Я не вижу ничего дурного в таких поисках и переходах, наоборот — это замечательно, что человек сознательно ищет свою веру. Мой любимый мыслитель Н.Бердяев писал, что «... источники разделения православного Востока и католического Запада и взаимного их соединения нужно искать не в догматике и не в церковном строе, а в глубине религиозно-мистического опыта ...»  Он дает блестяшую характеристику особенностей двух типов христианской мистики — православной и католической — и их проекции в истории и культуре. Элла Лаевская в своей книжке и замечательных лекциях тоже говорила об этом, но уже как историк искусства и культуролог.

Удивительно, что этот самый важный момент почти не учитывают, когда рассуждают об экуменизме. Экуменизм ведь не в том, чтобы вывести среднеарифметическую богословскую величину, и не в том, чтобы пренебречь различием духовных традиций, и уж совсем не в том, чтобы изобрести особую «экуменическую» веру, при этом не «заходя в конфессию», как тщетно пытался сделать С.Р., а просто в желании не поедать друг друга, не враждовать, в умение опознать в другом типе мистики, в ином проявлении христианского опыта своих братьев и сестер во Христе. Отец Александр часто говорил, что самое трудное для любого человека понять, что все люди — РАЗНЫЕ, иногда для этого требуется путь длиною в целую жизнь.

Мне кажется, что человек интуитивно находит конфессию, которая соответствует его типу мистики, внутреннему устроению ума, души, духа, его сокровенному «я». По крайней мере так было у меня. Ну родилась я с православной душой, что же мне у баптистов всю жизнь сидеть? Важно еще вот что: когда человек выбирает, он изучает, а не просто слепо следует какой-то традиции – народной или семейной. Возражения, что зачем куда-то переходить, ведь Христос везде один и тот же, мне кажутся совсем уж несерьезными и свидетельствуют о полном равнодушии, безразличии к вере и ее проявлениям. Значит у такого человека живую веру заменила христианская идеология.

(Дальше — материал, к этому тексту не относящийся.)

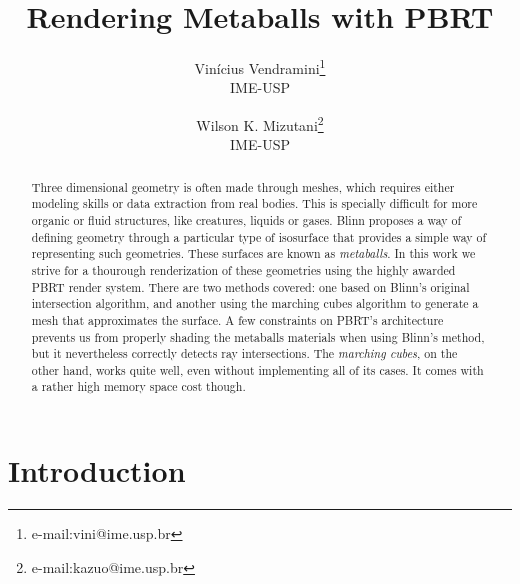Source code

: \documentclass[conference]{acmsiggraph}
\title{Rendering Metaballs with PBRT}
\author{Vinícius Vendramini\thanks{e-mail:vini@ime.usp.br}\\IME-USP \and Wilson K. Mizutani\thanks{e-mail:kazuo@ime.usp.br}\\IME-USP}
\begin{document}

\maketitle

\begin{abstract}

Three dimensional geometry is often made through meshes, which requires
either modeling skills or data extraction from real bodies. This is specially
difficult for more organic or fluid structures, like creatures, liquids or
gases. Blinn  proposes a way of defining
geometry through a particular type of isosurface that provides a simple
way of representing such geometries. These surfaces are known as
\textit{metaballs}. In this work we strive for a thourough renderization of
these geometries using the highly awarded PBRT
\cite{Pharr:2010:PBR:1854996} render system. There are two methods covered:
one based on Blinn's original intersection algorithm, and another using the
marching cubes algorithm \cite{Lorensen:1987:MCH:37402.37422} to generate a mesh
that approximates the surface. A few constraints on PBRT's architecture prevents
us from properly shading the metaballs materials when using Blinn's method, but
it nevertheless correctly detects ray intersections. The \textit{marching
cubes}, on the other hand, works quite well, even without implementing all of
its cases. It comes with a rather high memory space cost though.

\end{abstract}


\keywordlist


\TOGlinkslist


\copyrightspace

\section{Introduction}
\end{document}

                                                                       II

Меня всегда привлекало разнообразие внутренних миров человека. Может быть, поэтому я в свое время общалась с совершенно разными людьми от ультра-правых консерваторов, даже реакционеров до крайне левых либералов в православной среде, католиками всех мастей, не прерывала общения с родными баптистами и всяческими другими протестантами, а также общалась с экуменистами, оккультистами, атеистами, язычниками, психологами, парапсихологами, людьми доброй и недоброй воли. А вот еще: Московский методологический кружок Г.П.Щедровицкого (почти «Игра в бисер» по-русски) – очень интересный опыт общения.

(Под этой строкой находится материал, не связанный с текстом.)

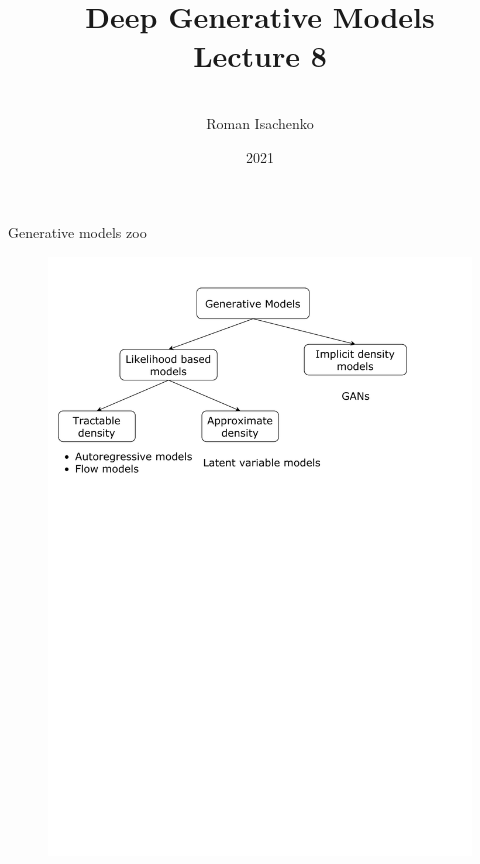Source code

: \documentclass{beamer}
\title[\hbox to 56mm{Deep Generative Models  \hfill\insertframenumber\,/\,\inserttotalframenumber}]
{Deep Generative Models \\ Lecture 8}
\author[Roman Isachenko]{\\Roman Isachenko}
\institute[Ozon]{Ozon Masters \\
}
\date{2021}
\begin{document}
\begin{frame}
\titlepage
\end{frame}
\begin{frame}{Generative models zoo}
\begin{figure}
	\centering
	\includegraphics[width=1.0\linewidth]{figs/generative_models_zoo.pdf}
\end{figure}
\end{frame}
\end{document}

И я убедилась, что почти всегда и везде есть своя правда, люди очень по-разному видят мир и действуют по-разному, да ведь так и должно быть — как говорят биологи, «чем больше видовой состав биоценоза, тем устойчивее сообщество в целом». Господь, сотворив такое многообразие человеческих типов, культур, духовного опыта, тем самым позаботился о нас, что бы мы не вымерли.

Поскольку в Америке, как в Греции, все есть — я имею в виду большое разнообразие христианских конфессий и, соответственно, богослужебных практик — здесь полное приволье для любителей литургики. Мне это всегда было очень интересно, ведь человек – существо молящееся. Когда я жила в России, то старалась познакомиться с самыми разными формами веры у людей. Ходила в разные православные храмы (какой хор был в Кузнецах!), была на службе у старообрядцев (знаменый распев!), у католиков (еще застала грегорианский хорал и латынь!), у лютеран, в армянской церкви, в синагоге, в мечети (в Питере потрясающе красивая!) и т.д. Здесь, в Америке мы с мужем тоже бываем в разных храмах. Это совсем не мешает мне ощущать себя и быть православной.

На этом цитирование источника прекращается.